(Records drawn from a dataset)
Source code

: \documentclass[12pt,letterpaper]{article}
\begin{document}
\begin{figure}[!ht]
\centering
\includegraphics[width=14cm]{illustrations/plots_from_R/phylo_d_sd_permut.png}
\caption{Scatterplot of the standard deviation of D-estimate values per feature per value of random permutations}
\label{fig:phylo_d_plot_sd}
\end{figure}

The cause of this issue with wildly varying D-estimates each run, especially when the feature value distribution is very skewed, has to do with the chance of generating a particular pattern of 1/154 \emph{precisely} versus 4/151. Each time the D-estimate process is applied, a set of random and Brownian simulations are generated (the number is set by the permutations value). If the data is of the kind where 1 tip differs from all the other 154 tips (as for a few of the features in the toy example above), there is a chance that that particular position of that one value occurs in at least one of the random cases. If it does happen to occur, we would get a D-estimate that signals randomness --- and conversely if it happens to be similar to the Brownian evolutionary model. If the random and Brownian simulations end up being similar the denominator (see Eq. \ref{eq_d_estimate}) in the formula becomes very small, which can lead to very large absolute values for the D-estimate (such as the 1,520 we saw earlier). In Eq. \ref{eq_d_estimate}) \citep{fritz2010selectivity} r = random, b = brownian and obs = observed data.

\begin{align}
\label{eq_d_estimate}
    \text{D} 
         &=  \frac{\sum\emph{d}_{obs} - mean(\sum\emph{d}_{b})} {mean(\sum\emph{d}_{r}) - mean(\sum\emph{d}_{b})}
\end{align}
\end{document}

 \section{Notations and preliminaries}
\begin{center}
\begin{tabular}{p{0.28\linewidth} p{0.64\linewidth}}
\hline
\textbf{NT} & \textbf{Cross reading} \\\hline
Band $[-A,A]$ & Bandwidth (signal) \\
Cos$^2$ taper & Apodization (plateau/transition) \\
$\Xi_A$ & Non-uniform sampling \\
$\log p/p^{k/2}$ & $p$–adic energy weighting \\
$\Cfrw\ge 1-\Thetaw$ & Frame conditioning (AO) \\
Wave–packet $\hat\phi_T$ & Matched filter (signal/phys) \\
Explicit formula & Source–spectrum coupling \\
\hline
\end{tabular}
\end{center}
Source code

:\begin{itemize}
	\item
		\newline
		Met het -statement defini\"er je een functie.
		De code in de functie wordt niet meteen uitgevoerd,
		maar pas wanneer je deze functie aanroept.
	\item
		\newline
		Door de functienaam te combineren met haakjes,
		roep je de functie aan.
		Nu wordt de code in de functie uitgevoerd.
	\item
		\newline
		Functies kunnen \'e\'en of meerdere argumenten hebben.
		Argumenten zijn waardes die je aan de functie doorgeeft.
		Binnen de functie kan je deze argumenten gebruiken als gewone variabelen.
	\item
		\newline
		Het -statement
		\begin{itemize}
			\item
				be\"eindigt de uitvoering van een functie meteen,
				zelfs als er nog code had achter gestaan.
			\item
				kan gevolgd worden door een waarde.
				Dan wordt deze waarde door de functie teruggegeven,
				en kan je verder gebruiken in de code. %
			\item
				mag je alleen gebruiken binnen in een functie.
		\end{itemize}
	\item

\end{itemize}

PROBLEM DESCRIPTION
Output the entire data exactly, line for line.

EXPECTED OUTPUT
Source code

: \documentclass[12pt,letterpaper]{article}
\begin{document}
\begin{figure}[!ht]
\centering
\includegraphics[width=14cm]{illustrations/plots_from_R/phylo_d_sd_permut.png}
\caption{Scatterplot of the standard deviation of D-estimate values per feature per value of random permutations}
\label{fig:phylo_d_plot_sd}
\end{figure}

The cause of this issue with wildly varying D-estimates each run, especially when the feature value distribution is very skewed, has to do with the chance of generating a particular pattern of 1/154 \emph{precisely} versus 4/151. Each time the D-estimate process is applied, a set of random and Brownian simulations are generated (the number is set by the permutations value). If the data is of the kind where 1 tip differs from all the other 154 tips (as for a few of the features in the toy example above), there is a chance that that particular position of that one value occurs in at least one of the random cases. If it does happen to occur, we would get a D-estimate that signals randomness --- and conversely if it happens to be similar to the Brownian evolutionary model. If the random and Brownian simulations end up being similar the denominator (see Eq. \ref{eq_d_estimate}) in the formula becomes very small, which can lead to very large absolute values for the D-estimate (such as the 1,520 we saw earlier). In Eq. \ref{eq_d_estimate}) \citep{fritz2010selectivity} r = random, b = brownian and obs = observed data.

\begin{align}
\label{eq_d_estimate}
    \text{D} 
         &=  \frac{\sum\emph{d}_{obs} - mean(\sum\emph{d}_{b})} {mean(\sum\emph{d}_{r}) - mean(\sum\emph{d}_{b})}
\end{align}
\end{document}

 \section{Notations and preliminaries}
\begin{center}
\begin{tabular}{p{0.28\linewidth} p{0.64\linewidth}}
\hline
\textbf{NT} & \textbf{Cross reading} \\\hline
Band $[-A,A]$ & Bandwidth (signal) \\
Cos$^2$ taper & Apodization (plateau/transition) \\
$\Xi_A$ & Non-uniform sampling \\
$\log p/p^{k/2}$ & $p$–adic energy weighting \\
$\Cfrw\ge 1-\Thetaw$ & Frame conditioning (AO) \\
Wave–packet $\hat\phi_T$ & Matched filter (signal/phys) \\
Explicit formula & Source–spectrum coupling \\
\hline
\end{tabular}
\end{center}
Source code

:\begin{itemize}
	\item
		\newline
		Met het -statement defini\"er je een functie.
		De code in de functie wordt niet meteen uitgevoerd,
		maar pas wanneer je deze functie aanroept.
	\item
		\newline
		Door de functienaam te combineren met haakjes,
		roep je de functie aan.
		Nu wordt de code in de functie uitgevoerd.
	\item
		\newline
		Functies kunnen \'e\'en of meerdere argumenten hebben.
		Argumenten zijn waardes die je aan de functie doorgeeft.
		Binnen de functie kan je deze argumenten gebruiken als gewone variabelen.
	\item
		\newline
		Het -statement
		\begin{itemize}
			\item
				be\"eindigt de uitvoering van een functie meteen,
				zelfs als er nog code had achter gestaan.
			\item
				kan gevolgd worden door een waarde.
				Dan wordt deze waarde door de functie teruggegeven,
				en kan je verder gebruiken in de code. %
			\item
				mag je alleen gebruiken binnen in een functie.
		\end{itemize}
	\item

\end{itemize}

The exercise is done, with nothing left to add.